WASHINGTON - The high-level meeting between top envoys of the United States and China in Alaska this week is likely shaping up to be a frosty one, with Washington stressing again on Tuesday (March 16) that it will be a one-off and not the beginning of a dialogue process.

The comments by an American senior administration to reporters suggest a gap between Washington and Beijing's expectations for the highly-anticipated meeting on Thursday between Secretary of State Antony Blinken and National Security Advisor Jake Sullivan, and top Chinese diplomat Yang Jiechi and Foreign Minister Wang Yi.

It will be the Biden administration's first in-person meeting with senior officials from China, which Washington regards as its chief strategic rival and biggest challenge.

Washington sees the Alaska meeting as a chance to make clear its deep concerns over a range of human rights and other issues, while Beijing has cast it as a chance to change the tone of their relationship.

But American officials expressed scepticism about Beijing's intentions, telling reporters on Tuesday that they would be "clear-eyed" and "tough-minded" going into the meeting and would look for concrete evidence that Beijing was willing to change its behaviour on a range of issues.

"Beijing has been talking about its desire to change the tone of the relationship and of course, we're going to be looking at deeds, not words, on that front," said one official in a briefing call with reporters.

He said that the US would head into the discussion "with a clear-eyed view of the PRC's pretty poor track record of keeping its promises", using the formal name of the People's Republic of China.

"We don't want them to be operating under any illusions about our tough-minded approach to their very problematic behaviour, and at the same time it's an opportunity for our guys to hear from them," he added.

The US would make clear its deep concerns on human rights abuses in Xinjiang and the erosion of democracy in Hong Kong, as well as China's economic coercion of its allies and partners including Australia, and its increasingly aggressive activities across the Taiwan Strait, said a second official.

"We will absolutely make those points very clear. This is about having a broader strategic conversation, it's about communicating the areas where we intend to take steps, and it's about understanding where our Chinese interlocutors are at," she said.

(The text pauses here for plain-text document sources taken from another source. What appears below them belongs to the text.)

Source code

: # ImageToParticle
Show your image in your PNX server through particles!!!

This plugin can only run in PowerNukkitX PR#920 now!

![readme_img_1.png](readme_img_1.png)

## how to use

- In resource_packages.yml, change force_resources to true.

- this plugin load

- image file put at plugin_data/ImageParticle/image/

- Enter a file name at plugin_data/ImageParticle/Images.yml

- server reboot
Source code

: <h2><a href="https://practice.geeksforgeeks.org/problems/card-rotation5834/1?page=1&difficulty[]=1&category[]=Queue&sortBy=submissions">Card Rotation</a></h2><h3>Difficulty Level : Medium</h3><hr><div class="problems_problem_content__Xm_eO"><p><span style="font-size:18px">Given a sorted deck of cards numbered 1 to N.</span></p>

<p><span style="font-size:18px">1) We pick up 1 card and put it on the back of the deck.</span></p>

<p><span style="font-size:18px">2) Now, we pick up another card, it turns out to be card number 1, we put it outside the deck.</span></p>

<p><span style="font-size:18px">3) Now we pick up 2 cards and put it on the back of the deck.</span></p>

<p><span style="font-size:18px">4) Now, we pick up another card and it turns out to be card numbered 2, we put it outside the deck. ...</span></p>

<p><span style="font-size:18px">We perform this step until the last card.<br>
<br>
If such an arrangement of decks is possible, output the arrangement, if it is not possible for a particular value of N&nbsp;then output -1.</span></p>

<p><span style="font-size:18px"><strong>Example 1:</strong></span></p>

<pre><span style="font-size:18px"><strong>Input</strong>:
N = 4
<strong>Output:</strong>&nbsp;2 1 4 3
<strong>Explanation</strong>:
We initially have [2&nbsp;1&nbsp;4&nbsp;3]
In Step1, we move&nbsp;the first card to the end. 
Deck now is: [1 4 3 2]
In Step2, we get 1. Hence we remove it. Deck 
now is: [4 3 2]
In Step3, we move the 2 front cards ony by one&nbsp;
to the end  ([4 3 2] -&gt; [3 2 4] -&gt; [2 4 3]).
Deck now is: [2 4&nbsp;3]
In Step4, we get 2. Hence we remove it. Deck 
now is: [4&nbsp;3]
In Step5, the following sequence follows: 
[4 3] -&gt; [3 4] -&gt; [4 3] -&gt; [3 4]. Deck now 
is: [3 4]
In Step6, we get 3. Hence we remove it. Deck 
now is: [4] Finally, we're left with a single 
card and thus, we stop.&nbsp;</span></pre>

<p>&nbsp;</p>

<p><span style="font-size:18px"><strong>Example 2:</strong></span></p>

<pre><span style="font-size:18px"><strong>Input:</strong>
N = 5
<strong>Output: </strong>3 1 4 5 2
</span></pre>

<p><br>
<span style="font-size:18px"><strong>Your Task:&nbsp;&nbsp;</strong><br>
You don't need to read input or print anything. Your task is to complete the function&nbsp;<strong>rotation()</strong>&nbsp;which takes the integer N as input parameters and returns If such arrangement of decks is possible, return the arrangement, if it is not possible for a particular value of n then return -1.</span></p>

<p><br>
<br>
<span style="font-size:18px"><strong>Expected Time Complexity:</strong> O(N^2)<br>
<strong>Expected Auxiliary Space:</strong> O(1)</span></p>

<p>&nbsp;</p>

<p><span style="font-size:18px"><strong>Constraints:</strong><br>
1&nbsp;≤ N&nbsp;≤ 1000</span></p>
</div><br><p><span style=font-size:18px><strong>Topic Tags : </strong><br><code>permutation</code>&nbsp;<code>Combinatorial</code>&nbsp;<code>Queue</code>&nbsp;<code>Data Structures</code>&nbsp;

Thursday's meeting in Anchorage, Alaska, comes just after Mr Blinken and Defence Secretary Lloyd Austin visit Tokyo and Seoul to discuss regional and bilateral issues, and underscore the strength of their countries' alliances.

It also follows Mr Biden's virtual summit last week with the leaders of India, Japan and Australia, whose countries together form the Indo-Pacific grouping informally known as the Quad.

The second official said that these prior talks with allies and partners have strengthened America's hand.

These "early and intensive engagements" were "key to setting up how we're going to confront China where it undermines our interests and values, and where we're going to cooperate with China where we have an interest in doing so", she said.

"That is a backdrop for our conversation in Anchorage: We are coming in with what we feel like is an increasingly strong hand to come to the table with our Chinese interlocutors," she added.

The official stressed that the meeting was a standalone one, and not the resumption of any particular dialogue mechanism or the beginning of a dialogue process.

Instead, the meeting is intended as an initial discussion for China and the US to understand each other's interests, intentions and priorities, which the US will use in its ongoing development of a China strategy.

She also said there would not be a joint statement from the US and China.

Having Mr Blinken and Mr Sullivan attend the meeting together also signals to Beijing that its past tactics of playing the Department of State and National Security Council off each other would not work, she said.

"We felt it was really important to underscore from the get-go that this administration is unified and coordinated when it comes to China policy," said the official.

"The games that China has played in the past to divide us are simply not going to work here."